Johnny Bravo's picture

And what does that have to do with anything?

It's the truth, first of all.  (Prove it isn't, which you never did and can't.)

Second of all, how many economics and history classes have you taken in the last 20 years?


I'm enrolled in five ECON, FNCE, ACCT classes, and one HIST class this semester alone.

That would be six this semester alone, as opposed to your zero.'s picture

In post #518965 Bravo said:

Also, the industrial revolution didn't really take off until the end of the 19th century.  You see a huge amount of inflation in the early part of the 20th century.

The Industrial Revolution was a period from the 18th to the 19th century where major changes in agriculture, manufacturing, mining, transport and technology had a profound effect on the socioeconomic and cultural conditions starting in the United Kingdom, then subsequently spreading throughout Europe, North America, and eventually the world.

Johnny Bravo's picture

What is the difference between "didn't take off" and "didn't occur"

"Didn't take off" (it really started increasing)

"didn't occur" (didn't happen at all.)

GD you can't read, or something.

And what about the MASSIVE advances that occurred from about 1880 forward?  Those arguably changed the world far more than anything in the 1700s or 1800s.

And please, use something academic to cite your sources.  I'm not saying that you're wrong, but it's not like wikipedia is an accepted source anywhere.  I could go on there and change that right now if I wanted to.

I'll ask again.  What was the last economics or history class you took?

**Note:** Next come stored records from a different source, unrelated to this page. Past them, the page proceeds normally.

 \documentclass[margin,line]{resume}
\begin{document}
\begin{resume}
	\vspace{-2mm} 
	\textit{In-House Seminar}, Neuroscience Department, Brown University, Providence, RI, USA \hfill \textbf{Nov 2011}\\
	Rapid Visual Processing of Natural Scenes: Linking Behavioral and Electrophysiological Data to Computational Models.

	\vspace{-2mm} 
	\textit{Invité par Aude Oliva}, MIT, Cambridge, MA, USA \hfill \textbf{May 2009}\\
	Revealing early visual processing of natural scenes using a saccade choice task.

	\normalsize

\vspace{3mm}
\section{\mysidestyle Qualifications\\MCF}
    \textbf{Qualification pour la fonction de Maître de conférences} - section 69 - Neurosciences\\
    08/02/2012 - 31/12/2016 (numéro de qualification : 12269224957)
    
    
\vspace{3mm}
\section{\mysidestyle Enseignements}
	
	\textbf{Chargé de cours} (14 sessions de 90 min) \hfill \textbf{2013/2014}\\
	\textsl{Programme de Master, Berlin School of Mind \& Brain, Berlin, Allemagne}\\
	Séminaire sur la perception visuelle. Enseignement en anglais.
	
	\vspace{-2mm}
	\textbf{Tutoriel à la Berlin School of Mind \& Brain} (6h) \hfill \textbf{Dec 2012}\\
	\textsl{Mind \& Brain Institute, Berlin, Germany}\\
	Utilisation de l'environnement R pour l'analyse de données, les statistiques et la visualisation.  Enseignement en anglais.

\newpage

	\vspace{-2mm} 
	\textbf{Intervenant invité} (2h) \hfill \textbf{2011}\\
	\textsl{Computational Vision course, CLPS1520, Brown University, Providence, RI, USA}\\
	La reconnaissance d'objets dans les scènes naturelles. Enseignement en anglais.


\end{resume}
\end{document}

It's only the third or fourth time I've asked now.

Johnny Bravo's picture

Yeah, I'd delete my post too if I realized that I was totally wrong in every argument I made in it and above it.'s picture

The delete post was meant to be in response to a different comment so I removed it.

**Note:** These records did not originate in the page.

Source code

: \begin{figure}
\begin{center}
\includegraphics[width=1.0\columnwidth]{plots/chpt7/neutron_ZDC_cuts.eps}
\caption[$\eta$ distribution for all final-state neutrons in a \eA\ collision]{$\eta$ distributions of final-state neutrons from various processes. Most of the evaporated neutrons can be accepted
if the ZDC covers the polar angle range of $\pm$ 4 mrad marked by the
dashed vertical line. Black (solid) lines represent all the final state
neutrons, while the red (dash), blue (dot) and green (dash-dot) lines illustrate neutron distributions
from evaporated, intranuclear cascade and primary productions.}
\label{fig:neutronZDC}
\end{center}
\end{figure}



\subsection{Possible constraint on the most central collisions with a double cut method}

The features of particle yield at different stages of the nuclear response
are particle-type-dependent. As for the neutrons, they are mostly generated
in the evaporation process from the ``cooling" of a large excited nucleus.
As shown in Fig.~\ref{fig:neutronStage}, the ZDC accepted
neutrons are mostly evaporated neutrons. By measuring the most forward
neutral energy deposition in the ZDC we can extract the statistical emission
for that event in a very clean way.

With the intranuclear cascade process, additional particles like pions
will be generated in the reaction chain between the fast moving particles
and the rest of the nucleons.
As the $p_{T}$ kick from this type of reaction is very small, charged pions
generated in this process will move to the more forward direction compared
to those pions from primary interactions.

Yeah, I'd delete my post too if I realized that I was totally wrong in every argument I made in it and above it.

So when are you going to delete your posts that claim no one made a profit in America until 1913?

ColonelCooper's picture

Do you really think your classes now are worth more than mine twenty years ago? 

Okay, here it comes:  Go get some fucking zit cream.  Kid.

Johnny Bravo's picture

"Do you really think your classes now are worth more than mine twenty years ago?"

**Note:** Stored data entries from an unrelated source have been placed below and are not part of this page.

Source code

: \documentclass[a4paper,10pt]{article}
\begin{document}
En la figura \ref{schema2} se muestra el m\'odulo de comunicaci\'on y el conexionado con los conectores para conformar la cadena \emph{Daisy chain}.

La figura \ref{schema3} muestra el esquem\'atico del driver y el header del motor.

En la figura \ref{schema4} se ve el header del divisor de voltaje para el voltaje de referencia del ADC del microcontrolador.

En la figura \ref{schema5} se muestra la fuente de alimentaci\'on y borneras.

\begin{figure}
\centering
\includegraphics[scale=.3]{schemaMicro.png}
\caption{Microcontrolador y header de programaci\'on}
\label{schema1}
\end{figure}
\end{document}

First of all, did I say that they were?  You're arguing against an argument I never made.  Wow.  

Second, yes.

Global economics is much different than it was 20 years ago, dumpster.

Second, I wasn't talking to you, I was talking to the guy who said I didn't know anything about economics or history, when I'm taking SIX classes that have to do with the subjects.

How many did he take?  I don't know.  I've asked him several times

redpill's picture

Taking classes?  HAHAHAHAHAHAAH

Johnny Bravo's picture

They're essentially free, paid for by trading.

How much did you make on gold since the beginning of the year?

Oh wait... nothing.  Damn.

redpill's picture

Nothing is free.

But my foreign dividend-yielding non-USD denominated gold mining stocks have done quite well for me this year, as a matter of fact.  Thanks for bringing it up, I think I'll have another cocktail in celebration.  As for physical holdings, it's not the gold that changes in value, it's the value of the currencies it's priced in that constantly change, minus of course the lovely suppressive interference described in this post.  But maybe you haven't gotten to that chapter yet.

Any other ignorant assumptions you want to make?

From now on maybe you should just start waiting to be called on before you open your mouth.  Isn't that how it works in your 6 classes?

fredquimby's picture

About 14% if I am being conservative. Buy the dips eh! or check @spotgoldprice to get a bead on the current gold price...

merehuman's picture

ha ha. Taking classes, oh my god. Most of the folks here have life experience, age , time and experience make a hell of a difference.

Shools and what they teach, oh shit , your better off not going or take a few beers with you!  Much love to you, i envy your naivety and ability to get lost in the play. Ah yes, youth is so wasted on the young

Hulk's picture

Groundhog day again here at zh

Buried canned ham in the backyard biatchies!

lewy14's picture

Ground penetrating radar, bitchez!

Moneygrove's picture

Ground penetrating radar , only works till like 8 ft !!!!